(...)
For about a year, the project was known informally as “The Google Brain” and based within Google X, the company’s long-range, high-ambition research department. “It’s a kind of joking internal name, but we tried not to use it externally because it sounds a little strange,” says Dean. In 2012, results began to accrue, the team moved out of the purely experimental Google X division and situated itself in the search organization. It also began to avoid using the term “brain.” The preferred term for outsiders is “Google’s Deep Learning Project,” which does not have the same ring but is less likely to incite pitchfork gatherings at the gates of the Googleplex.
Dean says that the team started by experimenting with unsupervised learning, because “we have way more unsupervised data in the world than supervised data.” That resulted in the first publication from Dean’s team, an experiment where the Google Brain (spread over 16,000 microprocessors, creating a neural net of a billion connections) was exposed to 10 million YouTube images in an attempt to see if the system could learn to identify what it saw. Not surprisingly, given YouTube content, the system figured out on its own what a cat was, and got pretty good at doing that a lot of users did — finding videos with feline stars. “We never told it during training, ‘This is a cat,’” Dean told the New York Times. “It basically invented the concept of a cat.”

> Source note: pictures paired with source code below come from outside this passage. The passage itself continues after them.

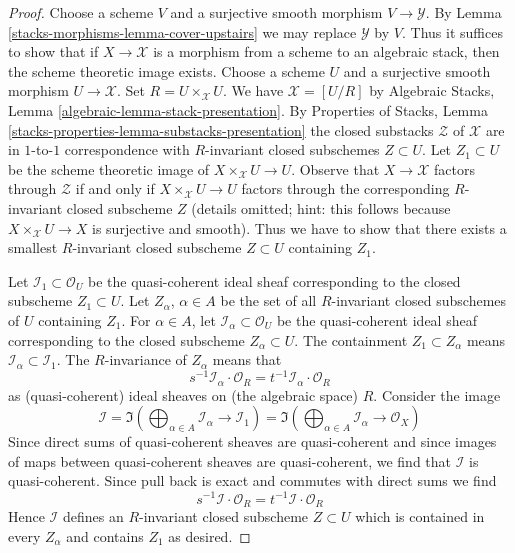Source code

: \begin{proof}
Choose a scheme $V$ and a surjective smooth morphism $V \to \mathcal{Y}$.
By Lemma \ref{stacks-morphisms-lemma-cover-upstairs} we may replace $\mathcal{Y}$ by $V$.
Thus it suffices to show that if $X \to \mathcal{X}$ is a morphism from
a scheme to an algebraic stack, then the scheme theoretic image exists.
Choose a scheme $U$ and a surjective smooth morphism $U \to \mathcal{X}$.
Set $R = U \times_\mathcal{X} U$.
We have $\mathcal{X} = [U/R]$ by
Algebraic Stacks, Lemma \ref{algebraic-lemma-stack-presentation}.
By Properties of Stacks, Lemma
\ref{stacks-properties-lemma-substacks-presentation}
the closed substacks $\mathcal{Z}$ of $\mathcal{X}$
are in $1$-to-$1$ correspondence with $R$-invariant
closed subschemes $Z \subset U$.
Let $Z_1 \subset U$ be the scheme theoretic image of
$X \times_\mathcal{X} U \to U$.
Observe that $X \to \mathcal{X}$ factors through $\mathcal{Z}$
if and only if $X \times_\mathcal{X} U \to U$ factors through
the corresponding $R$-invariant closed subscheme $Z$
(details omitted; hint: this follows because
$X \times_\mathcal{X} U \to X$ is surjective and smooth).
Thus we have to show that there exists a smallest $R$-invariant
closed subscheme $Z \subset U$ containing $Z_1$.

\medskip\noindent
Let $\mathcal{I}_1 \subset \mathcal{O}_U$ be the quasi-coherent
ideal sheaf corresponding to the closed subscheme $Z_1 \subset U$.
Let $Z_\alpha$, $\alpha \in A$ be the set of all $R$-invariant
closed subschemes of $U$ containing $Z_1$.
For $\alpha \in A$, let $\mathcal{I}_\alpha \subset \mathcal{O}_U$
be the quasi-coherent ideal sheaf corresponding to the closed subscheme
$Z_\alpha \subset U$. The containment $Z_1 \subset Z_\alpha$
means $\mathcal{I}_\alpha \subset \mathcal{I}_1$.
The $R$-invariance of $Z_\alpha$ means that
$$
s^{-1}\mathcal{I}_\alpha \cdot \mathcal{O}_R =
t^{-1}\mathcal{I}_\alpha \cdot \mathcal{O}_R
$$
as (quasi-coherent) ideal sheaves on (the algebraic space) $R$.
Consider the image
$$
\mathcal{I} =
\Im\left(
\bigoplus\nolimits_{\alpha \in A} \mathcal{I}_\alpha \to \mathcal{I}_1
\right) =
\Im\left(
\bigoplus\nolimits_{\alpha \in A} \mathcal{I}_\alpha \to \mathcal{O}_X
\right)
$$
Since direct sums of quasi-coherent sheaves are quasi-coherent
and since images of maps between quasi-coherent sheaves are
quasi-coherent, we find that $\mathcal{I}$ is quasi-coherent.
Since pull back is exact and commutes with direct sums we find
$$
s^{-1}\mathcal{I} \cdot \mathcal{O}_R =
t^{-1}\mathcal{I} \cdot \mathcal{O}_R
$$
Hence $\mathcal{I}$ defines an $R$-invariant closed subscheme
$Z \subset U$ which is contained in every $Z_\alpha$ and contains
$Z_1$ as desired.
\end{proof}

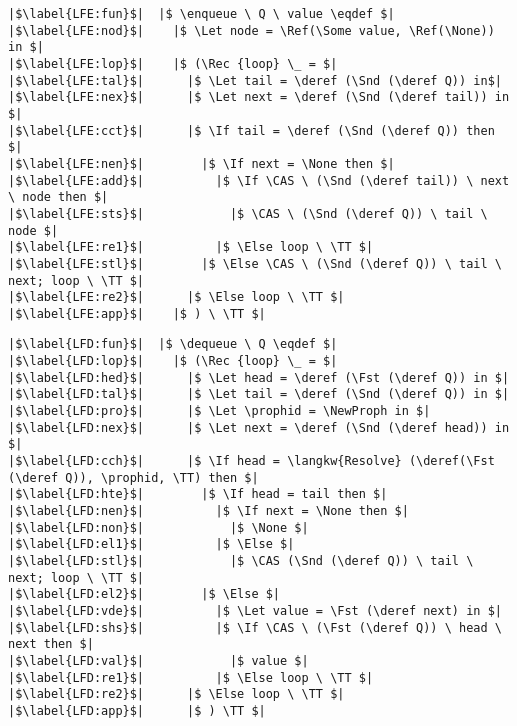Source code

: \documentclass[a4paper, 11pt]{report}
\newcommand{\initialise}{\operatorname{initialize}}
\newcommand{\enqueue}{\operatorname{enqueue}}
\newcommand{\dequeue}{\operatorname{dequeue}}
\begin{document}
\begin{verbatim}
|$\label{LFE:fun}$|  |$ \enqueue \ Q \ value \eqdef $|
|$\label{LFE:nod}$|    |$ \Let node = \Ref(\Some value, \Ref(\None)) in $|
|$\label{LFE:lop}$|    |$ (\Rec {loop} \_ = $|
|$\label{LFE:tal}$|      |$ \Let tail = \deref (\Snd (\deref Q)) in$|
|$\label{LFE:nex}$|      |$ \Let next = \deref (\Snd (\deref tail)) in $|
|$\label{LFE:cct}$|      |$ \If tail = \deref (\Snd (\deref Q)) then $|
|$\label{LFE:nen}$|        |$ \If next = \None then $|
|$\label{LFE:add}$|          |$ \If \CAS \ (\Snd (\deref tail)) \ next \ node then $|
|$\label{LFE:sts}$|            |$ \CAS \ (\Snd (\deref Q)) \ tail \ node $|
|$\label{LFE:re1}$|          |$ \Else loop \ \TT $|
|$\label{LFE:stl}$|        |$ \Else \CAS \ (\Snd (\deref Q)) \ tail \ next; loop \ \TT $|
|$\label{LFE:re2}$|      |$ \Else loop \ \TT $|
|$\label{LFE:app}$|    |$ ) \ \TT $|
\end{verbatim}

\begin{verbatim}
|$\label{LFD:fun}$|  |$ \dequeue \ Q \eqdef $|
|$\label{LFD:lop}$|    |$ (\Rec {loop} \_ = $|
|$\label{LFD:hed}$|      |$ \Let head = \deref (\Fst (\deref Q)) in $|
|$\label{LFD:tal}$|      |$ \Let tail = \deref (\Snd (\deref Q)) in $|
|$\label{LFD:pro}$|      |$ \Let \prophid = \NewProph in $|
|$\label{LFD:nex}$|      |$ \Let next = \deref (\Snd (\deref head)) in $|
|$\label{LFD:cch}$|      |$ \If head = \langkw{Resolve} (\deref(\Fst (\deref Q)), \prophid, \TT) then $|
|$\label{LFD:hte}$|        |$ \If head = tail then $|
|$\label{LFD:nen}$|          |$ \If next = \None then $|
|$\label{LFD:non}$|            |$ \None $|
|$\label{LFD:el1}$|          |$ \Else $|
|$\label{LFD:stl}$|            |$ \CAS (\Snd (\deref Q)) \ tail \ next; loop \ \TT $|
|$\label{LFD:el2}$|        |$ \Else $|
|$\label{LFD:vde}$|          |$ \Let value = \Fst (\deref next) in $|
|$\label{LFD:shs}$|          |$ \If \CAS \ (\Fst (\deref Q)) \ head \ next then $|
|$\label{LFD:val}$|            |$ value $|
|$\label{LFD:re1}$|          |$ \Else loop \ \TT $|
|$\label{LFD:re2}$|      |$ \Else loop \ \TT $|
|$\label{LFD:app}$|      |$ ) \TT $|
\end{verbatim}

\end{document}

And that was just a test to see what the system could do. Very quickly, the Deep Learning Project built a mightier neural net and began taking on on tasks like speech recognition. “We have a nice portfolio of research projects, some of which are short and medium term — fairly well understood things that can really help products soon — and some of which are long term objectives. Things for which we don’t have a particular product in mind, but we know would be incredibly useful.”
One example of this appeared not long after I spoke to Dean, when four Google deep learning scientists published a paper entitled “Show and Tell.” It not only marked a scientific breakthrough but produced a direct application to Google search. The paper introduced a “neural image caption generator” (NIC) designed to provide captions for images without any human invention. Basically, the system was acting as if it were a photo editor at a newspaper. It was a humongous experiment involving vision and language. What made this system unusual is that it layered a learning system for visual images onto a neural net capable of generating sentences in natural language.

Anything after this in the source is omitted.